Data to examine:
***
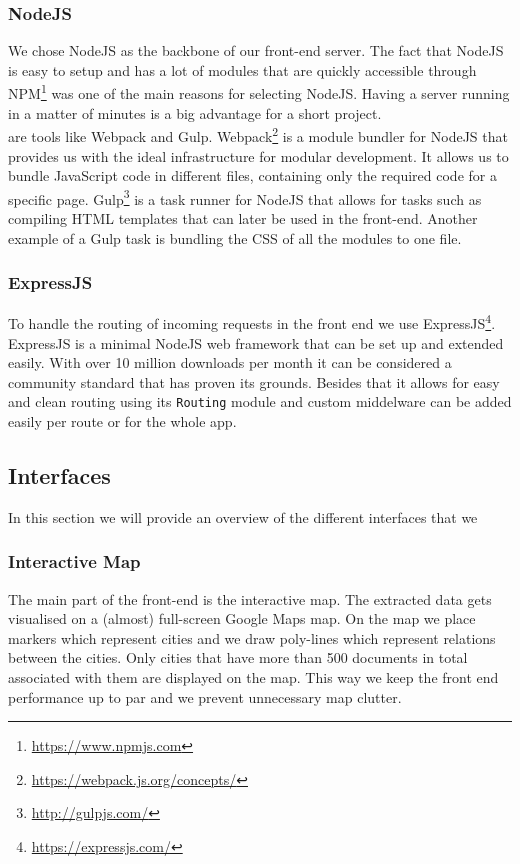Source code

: \subsubsection{NodeJS}
We chose NodeJS as the backbone of our front-end server. The fact that NodeJS is easy to setup and has a lot of modules that are quickly accessible through NPM\footnote{\url{https://www.npmjs.com}} was one of the main reasons for selecting NodeJS. Having a server running in a matter of minutes is a big advantage for a short project.\\
 are tools like Webpack and Gulp. Webpack\footnote{\url{https://webpack.js.org/concepts/}} is a module bundler for NodeJS that provides us with the ideal infrastructure for modular development. It allows us to bundle JavaScript code in different files, containing only the required code for a specific page. Gulp\footnote{\url{http://gulpjs.com/}} is a task runner for NodeJS that allows for tasks such as compiling HTML templates that can later be used in the front-end. Another example of a Gulp task is bundling the CSS of all the modules to one file.
\subsubsection{ExpressJS}

To handle the routing of incoming requests in the front end we use ExpressJS\footnote{\url{https://expressjs.com/}}. ExpressJS is a minimal NodeJS web framework that can be set up and extended easily. With over 10 million downloads per month it can be considered a community standard that has proven its grounds. Besides that it allows for easy and clean routing using its \texttt{Routing} module and custom middelware can be added easily per route or for the whole app.

\subsection{Interfaces}
In this section we will provide an overview of the different interfaces that we 

\subsubsection{Interactive Map}
The main part of the front-end is the interactive map. The extracted data gets visualised on a (almost) full-screen Google Maps map. On the map we place markers which represent cities and we draw poly-lines which represent relations between the cities. Only cities that have more than 500 documents in total associated with them are displayed on the map. This way we keep the front end performance up to par and we prevent unnecessary map clutter.

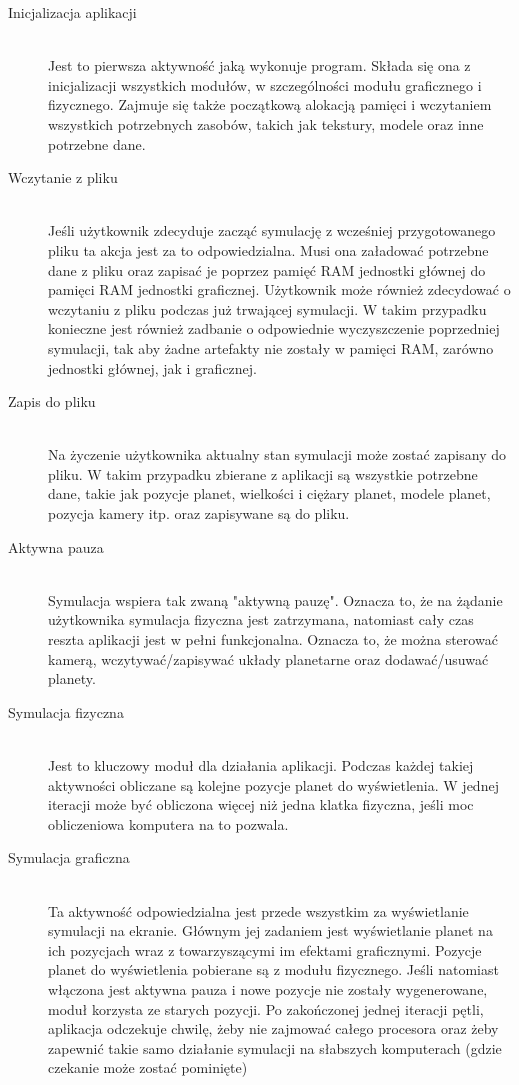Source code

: \begin{description}
	\item[Inicjalizacja aplikacji] \hfill \\
	Jest to pierwsza aktywność jaką wykonuje program. Składa się ona z inicjalizacji wszystkich modułów, w szczególności modułu graficznego i fizycznego. Zajmuje się także początkową alokacją pamięci i wczytaniem wszystkich potrzebnych zasobów, takich jak tekstury, modele oraz inne potrzebne dane.
	\item[Wczytanie z pliku] \hfill \\
	Jeśli użytkownik zdecyduje zacząć symulację z wcześniej przygotowanego pliku ta akcja jest za to odpowiedzialna. Musi ona załadować potrzebne dane z pliku oraz zapisać je poprzez pamięć RAM jednostki głównej do pamięci RAM jednostki graficznej. Użytkownik może również zdecydować o wczytaniu z pliku podczas już trwającej symulacji. W takim przypadku konieczne jest również zadbanie o odpowiednie wyczyszczenie poprzedniej symulacji, tak aby żadne artefakty nie zostały w pamięci RAM, zarówno jednostki głównej, jak i graficznej.
	\item[Zapis do pliku] \hfill \\
	Na życzenie użytkownika aktualny stan symulacji może zostać zapisany do pliku. W takim przypadku zbierane z aplikacji są wszystkie potrzebne dane, takie jak pozycje planet, wielkości i ciężary planet, modele planet, pozycja kamery itp. oraz zapisywane są do pliku.
	\item[Aktywna pauza] \hfill \\
	Symulacja wspiera tak zwaną "aktywną pauzę". Oznacza to, że na żądanie użytkownika symulacja fizyczna jest zatrzymana, natomiast cały czas reszta aplikacji jest w pełni funkcjonalna. Oznacza to, że można sterować kamerą, wczytywać/zapisywać układy planetarne oraz dodawać/usuwać planety.
	\item[Symulacja fizyczna] \hfill \\
	Jest to kluczowy moduł dla działania aplikacji. Podczas każdej takiej aktywności obliczane są kolejne pozycje planet do wyświetlenia. W jednej iteracji może być obliczona więcej niż jedna klatka fizyczna, jeśli moc obliczeniowa komputera na to pozwala.
	\item[Symulacja graficzna] \hfill \\
	Ta aktywność odpowiedzialna jest przede wszystkim za wyświetlanie symulacji na ekranie. Głównym jej zadaniem jest wyświetlanie planet na ich pozycjach wraz z towarzyszącymi im efektami graficznymi. Pozycje planet do wyświetlenia pobierane są z modułu fizycznego. Jeśli natomiast włączona jest aktywna pauza i nowe pozycje nie zostały wygenerowane, moduł korzysta ze starych pozycji. Po zakończonej jednej iteracji pętli, aplikacja odczekuje chwilę, żeby nie zajmować całego procesora oraz żeby zapewnić takie samo działanie symulacji na słabszych komputerach (gdzie czekanie może zostać pominięte)
\end{description}


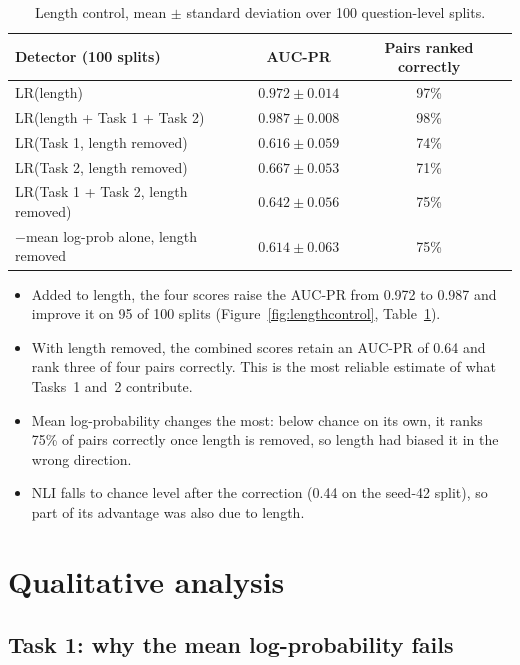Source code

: \documentclass[11pt,a4paper]{article}
\begin{document}
\begin{table}[tb]
\centering\small
\begin{tabular}{lcc}
\toprule
Detector (100 splits) & AUC-PR & Pairs ranked correctly \\
\midrule
LR(length)                          & $0.972 \pm 0.014$ & 97\% \\
LR(length + Task 1 + Task 2)        & $0.987 \pm 0.008$ & 98\% \\
\midrule
LR(Task 1, length removed)          & $0.616 \pm 0.059$ & 74\% \\
LR(Task 2, length removed)          & $0.667 \pm 0.053$ & 71\% \\
LR(Task 1 + Task 2, length removed) & $0.642 \pm 0.056$ & 75\% \\
$-$mean log-prob alone, length removed & $0.614 \pm 0.063$ & 75\% \\
\bottomrule
\end{tabular}
\caption{Length control, mean $\pm$ standard deviation over 100 question-level splits.}
\label{tab:lengthcontrol}
\end{table}

\begin{itemize}
  \item Added to length, the four scores raise the AUC-PR from 0.972 to 0.987 and improve it on 95
        of 100 splits (Figure~\ref{fig:lengthcontrol}, Table~\ref{tab:lengthcontrol}).
  \item With length removed, the combined scores retain an AUC-PR of 0.64 and rank three of four
        pairs correctly. This is the most reliable estimate of what Tasks~1 and~2 contribute.
  \item Mean log-probability changes the most: below chance on its own, it ranks 75\% of pairs
        correctly once length is removed, so length had biased it in the wrong direction.
  \item NLI falls to chance level after the correction (0.44 on the seed-42 split), so part of its
        advantage was also due to length.
\end{itemize}

\section{Qualitative analysis}\label{sec:qual}

\subsection{Task 1: why the mean log-probability fails}
\end{document}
***
Task statement: Transcribe the entries above exactly, from their first line through the line with "We chose NodeJS", and omit all pictures.

Finished exercise:
Source code

: \subsubsection{NodeJS}
We chose NodeJS as the backbone of our front-end server. The fact that NodeJS is easy to setup and has a lot of modules that are quickly accessible through NPM\footnote{\url{https://www.npmjs.com}} was one of the main reasons for selecting NodeJS. Having a server running in a matter of minutes is a big advantage for a short project.\\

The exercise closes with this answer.